• [What is required]: Wherever the string "screen" appears in the records, return the line that holds it.

━━━━━ Data supplied

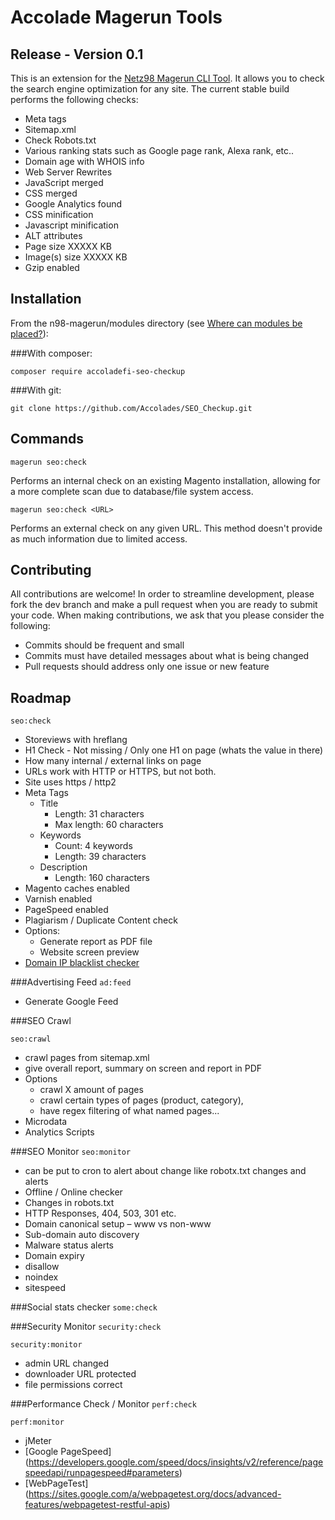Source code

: Accolade Magerun Tools
=========
## Release - Version 0.1

This is an extension for the [Netz98 Magerun CLI Tool](https://github.com/netz98/n98-magerun). It allows you to check the search engine optimization for any site. The current stable build performs the following checks:

* Meta tags
* Sitemap.xml
* Check Robots.txt 
* Various ranking stats such as Google page rank, Alexa rank, etc..
* Domain age with WHOIS info
* Web Server Rewrites
* JavaScript merged
* CSS merged
* Google Analytics found
* CSS minification
* Javascript minification
* ALT attributes
* Page size XXXXX KB
* Image(s) size XXXXX KB
* Gzip enabled

Installation
------------
From the n98-magerun/modules directory (see [Where can modules be placed?](https://github.com/netz98/n98-magerun/wiki/Modules#where-can-modules-be-placed)):

###With composer:

`composer require accoladefi-seo-checkup`

###With git:

`git clone https://github.com/Accolades/SEO_Checkup.git`

Commands
------------
`magerun seo:check`

Performs an internal check on an existing Magento installation, allowing for a more complete scan due to database/file system access.

 `magerun seo:check <URL>`

Performs an external check on any given URL. This method doesn't provide as much information due to limited access.

Contributing
--------------
All contributions are welcome! In order to streamline development, please fork the dev branch and make a pull request when you are ready to submit your code. When making contributions, we ask that you please consider the following:

* Commits should be frequent and small
* Commits must have detailed messages about what is being changed
* Pull requests should address only one issue or new feature

Roadmap
----------
`seo:check`

* Storeviews with hreflang
* H1 Check - Not missing / Only one H1 on page (whats the value in there)
* How many internal / external links on page
* URLs work with HTTP or HTTPS, but not both.
* Site uses https / http2
* Meta Tags
  - Title
    * Length: 31 characters
    * Max length: 60 characters
  - Keywords
    * Count: 4 keywords
    * Length: 39 characters
  - Description
    * Length: 160 characters
* Magento caches enabled
* Varnish enabled
* PageSpeed enabled
* Plagiarism / Duplicate Content check
* Options:
  - Generate report as PDF file
  - Website screen preview
* [Domain IP blacklist checker](https://developers.google.com/speed/docs/insights/v2/reference/pagespeedapi/runpagespeed#parameters )

 
###Advertising Feed
`ad:feed`

* Generate Google Feed

###SEO Crawl 

`seo:crawl`

* crawl pages from sitemap.xml 
* give overall report, summary on screen and report in PDF
* Options 
  - crawl X amount of pages
  - crawl certain types of pages (product, category),
  - have regex filtering of what named pages...
* Microdata
* Analytics Scripts

###SEO Monitor
`seo:monitor`

* can be put to cron to alert about change like robotx.txt changes and alerts
* Offline / Online checker
* Changes in robots.txt
* HTTP Responses, 404, 503, 301 etc.
* Domain canonical setup – www vs non-www
* Sub-domain auto discovery
* Malware status alerts
* Domain expiry
* disallow
* noindex
* sitespeed

###Social stats checker
`some:check`

###Security Monitor
`security:check`

`security:monitor`

* admin URL changed
* downloader URL protected
* file permissions correct

###Performance Check / Monitor
`perf:check`

`perf:monitor`

* jMeter
* [Google PageSpeed] (https://developers.google.com/speed/docs/insights/v2/reference/pagespeedapi/runpagespeed#parameters)
* [WebPageTest] (https://sites.google.com/a/webpagetest.org/docs/advanced-features/webpagetest-restful-apis)
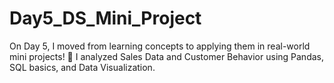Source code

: # Day5_DS_Mini_Project
On Day 5, I moved from learning concepts to applying them in real-world mini projects! 🚀 I analyzed Sales Data and Customer Behavior using Pandas, SQL basics, and Data Visualization.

━━━━━━━━━━

• [Problem solution]:
  - Website screen preview
* give overall report, summary on screen and report in PDF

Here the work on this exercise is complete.